AIM OF THE EXERCISE. Look for the word "foundations" in the entries and copy every line where it shows up.

(Collected data entries)
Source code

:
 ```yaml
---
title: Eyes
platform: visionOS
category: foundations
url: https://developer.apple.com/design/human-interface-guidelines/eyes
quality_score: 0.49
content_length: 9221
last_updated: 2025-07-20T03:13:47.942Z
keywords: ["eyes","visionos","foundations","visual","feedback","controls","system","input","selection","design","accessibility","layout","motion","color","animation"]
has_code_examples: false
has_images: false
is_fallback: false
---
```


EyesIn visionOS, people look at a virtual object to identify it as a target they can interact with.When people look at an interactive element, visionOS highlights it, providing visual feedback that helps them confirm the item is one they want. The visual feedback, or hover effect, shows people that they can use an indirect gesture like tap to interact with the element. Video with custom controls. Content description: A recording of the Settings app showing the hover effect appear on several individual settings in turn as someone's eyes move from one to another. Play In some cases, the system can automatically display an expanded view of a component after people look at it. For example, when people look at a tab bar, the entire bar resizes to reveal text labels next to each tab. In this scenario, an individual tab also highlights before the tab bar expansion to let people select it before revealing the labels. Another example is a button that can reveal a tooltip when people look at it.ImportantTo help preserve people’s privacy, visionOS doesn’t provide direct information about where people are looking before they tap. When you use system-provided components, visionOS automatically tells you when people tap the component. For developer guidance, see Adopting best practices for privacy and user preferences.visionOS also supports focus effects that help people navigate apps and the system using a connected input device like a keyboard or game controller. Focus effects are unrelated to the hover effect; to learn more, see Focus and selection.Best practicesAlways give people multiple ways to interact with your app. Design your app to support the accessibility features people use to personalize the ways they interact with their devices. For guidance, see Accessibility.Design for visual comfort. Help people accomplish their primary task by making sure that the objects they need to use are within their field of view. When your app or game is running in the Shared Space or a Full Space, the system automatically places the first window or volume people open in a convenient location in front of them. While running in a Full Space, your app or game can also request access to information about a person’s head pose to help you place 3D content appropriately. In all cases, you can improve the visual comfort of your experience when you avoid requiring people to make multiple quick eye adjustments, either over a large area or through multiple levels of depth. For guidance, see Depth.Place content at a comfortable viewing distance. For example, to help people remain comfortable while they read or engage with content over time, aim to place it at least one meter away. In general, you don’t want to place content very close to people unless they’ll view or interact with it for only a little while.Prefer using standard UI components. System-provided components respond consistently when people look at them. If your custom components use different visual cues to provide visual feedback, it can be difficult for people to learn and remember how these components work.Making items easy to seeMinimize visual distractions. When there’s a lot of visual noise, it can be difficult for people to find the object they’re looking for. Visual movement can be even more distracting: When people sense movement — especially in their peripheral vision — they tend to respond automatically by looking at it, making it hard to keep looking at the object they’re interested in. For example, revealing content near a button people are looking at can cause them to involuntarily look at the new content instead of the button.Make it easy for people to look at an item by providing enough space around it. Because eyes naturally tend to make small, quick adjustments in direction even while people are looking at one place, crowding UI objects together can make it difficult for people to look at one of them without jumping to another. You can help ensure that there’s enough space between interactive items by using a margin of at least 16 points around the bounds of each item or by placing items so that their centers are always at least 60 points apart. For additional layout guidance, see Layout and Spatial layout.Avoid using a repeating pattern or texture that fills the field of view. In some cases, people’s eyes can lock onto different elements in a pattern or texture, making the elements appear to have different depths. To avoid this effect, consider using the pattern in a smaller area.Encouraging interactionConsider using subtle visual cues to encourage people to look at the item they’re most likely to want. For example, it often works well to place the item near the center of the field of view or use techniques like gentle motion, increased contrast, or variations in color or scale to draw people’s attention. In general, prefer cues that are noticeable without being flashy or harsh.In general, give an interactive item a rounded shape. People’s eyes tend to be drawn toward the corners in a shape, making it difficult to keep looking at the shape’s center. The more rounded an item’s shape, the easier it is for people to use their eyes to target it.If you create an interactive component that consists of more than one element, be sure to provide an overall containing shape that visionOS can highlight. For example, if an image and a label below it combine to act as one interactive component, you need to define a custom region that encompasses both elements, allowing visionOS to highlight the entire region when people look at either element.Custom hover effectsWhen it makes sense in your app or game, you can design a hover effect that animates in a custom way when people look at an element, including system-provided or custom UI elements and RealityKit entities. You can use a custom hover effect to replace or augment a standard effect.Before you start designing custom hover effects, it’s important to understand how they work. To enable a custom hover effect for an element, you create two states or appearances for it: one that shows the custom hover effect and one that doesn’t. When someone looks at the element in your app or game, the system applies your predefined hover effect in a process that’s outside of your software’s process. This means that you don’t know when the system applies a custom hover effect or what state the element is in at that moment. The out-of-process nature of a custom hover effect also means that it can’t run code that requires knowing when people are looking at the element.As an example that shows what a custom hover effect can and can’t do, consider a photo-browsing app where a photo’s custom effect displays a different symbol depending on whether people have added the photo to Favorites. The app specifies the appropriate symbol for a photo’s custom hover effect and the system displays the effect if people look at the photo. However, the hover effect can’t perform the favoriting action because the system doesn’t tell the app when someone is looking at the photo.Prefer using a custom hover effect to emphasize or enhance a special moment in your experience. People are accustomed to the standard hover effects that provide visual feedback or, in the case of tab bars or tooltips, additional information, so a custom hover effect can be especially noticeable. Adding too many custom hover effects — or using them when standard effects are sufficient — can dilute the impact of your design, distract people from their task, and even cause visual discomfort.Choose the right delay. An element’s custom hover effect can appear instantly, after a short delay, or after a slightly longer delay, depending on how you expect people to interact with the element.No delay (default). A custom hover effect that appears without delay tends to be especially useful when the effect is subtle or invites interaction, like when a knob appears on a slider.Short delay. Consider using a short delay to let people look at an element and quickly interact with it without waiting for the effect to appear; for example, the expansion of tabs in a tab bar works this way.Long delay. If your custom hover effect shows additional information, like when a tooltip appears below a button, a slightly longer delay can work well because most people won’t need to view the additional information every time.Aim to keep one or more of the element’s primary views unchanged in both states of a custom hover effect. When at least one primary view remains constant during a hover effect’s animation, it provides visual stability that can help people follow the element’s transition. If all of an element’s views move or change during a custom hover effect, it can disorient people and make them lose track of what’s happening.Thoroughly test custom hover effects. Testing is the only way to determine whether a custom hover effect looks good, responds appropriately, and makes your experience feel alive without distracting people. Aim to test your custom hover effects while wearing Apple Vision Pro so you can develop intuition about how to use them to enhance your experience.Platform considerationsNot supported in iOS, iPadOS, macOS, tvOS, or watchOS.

SOLUTION TO THIS EXERCISE.
category: foundations
keywords: ["eyes","visionos","foundations","visual","feedback","controls","system","input","selection","design","accessibility","layout","motion","color","animation"]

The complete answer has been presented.